Abstract:
A portable tool comprising a spindle defining a longitudinal axis, a spring extending around the spindle in the axial direction for biasing a component of the tool, a stop ring extending around the spindle and against which the spring bears. The spindle includes a plurality of circumferentially spaced radially outward projections and the stop ring includes on its internal surface a corresponding plurality of recesses extending from the bearing face of the stop ring to an opposite face, and a corresponding plurality of pockets open at the opposite face. During assembly, the stop ring is fitted over the spindle or sleeve by the passing the recesses over the projections and then rotating the stop ring to align the pockets with projections. The stop ring is axially fixed on the spindle by the pockets engaging the projections under the biasing force from the spring.

Description:
This invention relates to hand-held powered tools, in particular electrically powered tools having a rotatingly driven spindle for driving a tool or bit. 
   BACKGROUND OF THE INVENTION 
   Many types of hand held power tools are known which have a rotatingly driven spindle via which a tool or bit is rotatingly driven. One example of such a power tool is a rotary hammer having a hollow spindle within which an air cushion hammering mechanism is at least partly located. 
   Rotary hammers are known which have a housing and a hollow cylindrical spindle rotatably mounted in the housing. The spindle allows insertion of the shank of a tool or bit, for example a drill bit or a chisel bit, into the front end thereof so that it is retained in the front end of the spindle with a degree of axial movement. The spindle may be a single cylindrical part or may be made of two or more cylindrical parts, which together form the hammer spindle. For example, a front part of the spindle may be formed as a separate tool holder body for retaining the tool or bit. Such hammers are generally provided with an impact mechanism which converts the rotational drive from an electric motor to a reciprocating drive causing a piston, which may be a hollow piston, to reciprocate within the spindle. The piston reciprocatingly drives a ram by means of a closed air cushion located between the piston and the ram. The impacts from the ram are transmitted to the tool or bit of the hammer, optionally via a beatpiece. 
   Rotary hammers are known which can be employed in combination impact and drilling mode or in a drilling only mode in which the spindle, or a forwardmost part of the spindle, and hence the bit inserted therein will be caused to rotate. In the combination impact and drilling mode the bit will be caused to rotate at the same time as the bit receives repeated impacts. Such rotary hammers generally have a hammer only mode in which the spindle is locked against rotation. 
   Some rotary hammers include an overload clutch in the drive train for rotatingly driving the spindle. One design of overload clutch comprises a drive gear which extends co-axially around the spindle or around a mode change sleeve rotatingly fixed on the spindle. The drive gear can be rotatingly driven by an intermediate shaft, which intermediate shaft is driven by the motor of the hammer. The drive gear rotatingly drives the spindle via a set of ratchet teeth, which are engageable with opposing ratchet teeth formed on the spindle or alternatively on the mode change sleeve. The drive gear is axially biased to engage the opposing sets of ratchet teeth by a spring. An axial end stop is required, either around the spindle or around the mode change sleeve, against which the spring bears in order to axially bias the drive gear. The end stop is generally provided by a washer, which washer is maintained in its axial position by a circlip which extends around an annular recess formed in the external surface of the spindle or the mode change sleeve. 

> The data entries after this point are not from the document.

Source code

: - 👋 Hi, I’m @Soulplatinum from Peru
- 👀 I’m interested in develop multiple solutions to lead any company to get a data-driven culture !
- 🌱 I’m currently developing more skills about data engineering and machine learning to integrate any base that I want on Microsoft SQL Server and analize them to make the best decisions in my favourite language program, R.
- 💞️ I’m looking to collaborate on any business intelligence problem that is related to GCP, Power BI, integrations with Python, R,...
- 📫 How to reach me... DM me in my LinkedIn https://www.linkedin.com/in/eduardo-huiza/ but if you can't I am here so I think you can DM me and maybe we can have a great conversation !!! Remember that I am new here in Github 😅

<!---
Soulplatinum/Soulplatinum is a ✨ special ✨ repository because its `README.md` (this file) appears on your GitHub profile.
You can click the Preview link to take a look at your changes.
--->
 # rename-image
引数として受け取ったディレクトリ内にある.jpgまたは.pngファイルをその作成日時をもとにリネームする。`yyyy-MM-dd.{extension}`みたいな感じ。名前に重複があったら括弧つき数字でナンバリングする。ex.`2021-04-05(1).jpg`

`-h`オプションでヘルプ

   Where such a mode change sleeve is used, the mode change sleeve is generally axially slideably mounted on the spindle. A mode change mechanism acts on the mode change sleeve to move it axially, to move the drive gear mounted on the mode change sleeve into and out of engagement with an intermediate shaft depending on whether rotary drive to the spindle is required. To simplify the mode change mechanism, a spring may be used, to bias the mode change sleeve into its position in which the drive gear engages the intermediate shaft, then the mode change mechanism need only move the mode change sleeve axially in one direction, to move the drive gear out of engagement with the intermediate shaft with the spring acting to return the mode change sleeve to its position in which the drive gear and the intermediate shaft are engaged. Again, an axial end stop is required around the spindle against which the spring bears in order to axially bias the mode change sleeve. The end stop is generally provided by a washer, which washer is maintained in its axial position by a circlip which extends around an annular recess formed in the external surface of the spindle. 
   The problem with circlips is that they are difficult to correctly assemble onto the hammer spindle or mode change sleeve. If the circlip is not correctly assembled then the axial stop is not effective and the hammer will not operate correctly. Also, if the circlip is not correctly assembled it is likely to come loose and this is likely to cause damage to the hammer when it is first used. 
   Similar overload clutches to those discussed above can be used on other types of hand held power tools, such as drilling machines, where the clutch extends around the spindle. Again the use of circlips in such overload clutches can give rise to the problems discussed above. 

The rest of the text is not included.